The story was later told in the New York Times as 37 Who Saw Murder Didn't Call the Police; Apathy at Stabbing of Queens Woman Shocks Inspector and not only shocked the world, but became a standard psychology textbook example of the bystander effect (the larger a crowd, the less likely an individual might help).

Lights went out. The killer returned to Miss Genovese, now trying to make her way around the side of the building by the parking lot to get to her apartment. The assailant stabbed her again.

“I'm dying!” she shrieked. “I'm dying!” She shrieked. “I'm dying!”

We have good enough documentation to say there were some people who were sufficiently able to witness events:

“We went to the window to see what was happening,” he said, “but the light from our bedroom made it difficult to see the street.” The wife, still apprehensive, added: “I put out the light and we were able to see better.”

Asked why they hadn't called the police, she shrugged and replied: “I don't know.”

However, it is not the case that nobody prior to Ms. Farrar called police. We now have a fair number of interviews indicating a variety of people tried, but got no answer. This is not at all shocking: the phone department had one line, and technology was such that just like in the fire of 1935, it was quite possible for simultaneous calls to be missed. It's also quite possible some people misdialed -- see the lack of standardization in numbers between regions as people struggle to remember just which number is police at 3 AM. (I also haven't seen anyone bring up if the chance the number was briefly unmanned; while possible, note this level of failure was not necessary during this era for calls to be missed.)
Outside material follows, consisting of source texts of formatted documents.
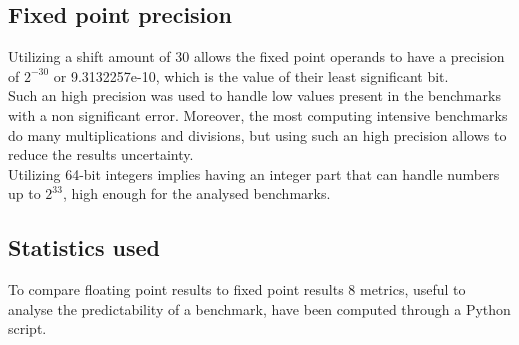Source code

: \subsection{Fixed point precision}
Utilizing a shift amount of 30 allows the fixed point operands to have a precision of ${2}^{-30}$ or 9.3132257e-10, which is the value of their least significant bit.\\
Such an high precision was used to handle low values present in the benchmarks with a non significant error. Moreover, the most computing intensive benchmarks do many multiplications and divisions, but using such an high precision allows to reduce the results uncertainty.\\
Utilizing 64-bit integers implies having an integer part that can handle numbers up to ${2}^{33}$, high enough for the analysed benchmarks.
\subsection{Statistics used}
To compare floating point results to fixed point results 8 metrics, useful to analyse the predictability of a benchmark, have been computed through a Python script.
The case was shocking enough that some people close to the case were part of the national push to have a standardized emergency services number. I think it's an overreach to say the Genovese case is what caused 911 (unlike the 1935 fire and 999), but it does serve as a good example why it was needed.

President Johnson in 1965 appointed a President's Commission on Law Enforcement and Administration of Justice which in 1967 produced an influential document which included the recommendation that police establish a "single, uniform police telephone number" in addition to clearing more radio frequencies for police use. This eventually led to the 911 service, although it wasn't as rapid an adoption as you might think; fire departments were first reticent to have a secondary person who would transfer them the call and adopted a "wait and see" stance (they wanted to be called directly in the case of a fire; there was a proposal in the 1950s for a standardized fire call line, but that was in order to direct calls to the fire department, not a dispatcher). Eventually all services got on board but it took a while to get 911 to the rural areas, and 911 didn't became a completely national service until the 1980s (or in a few places, even as late as the 1990s).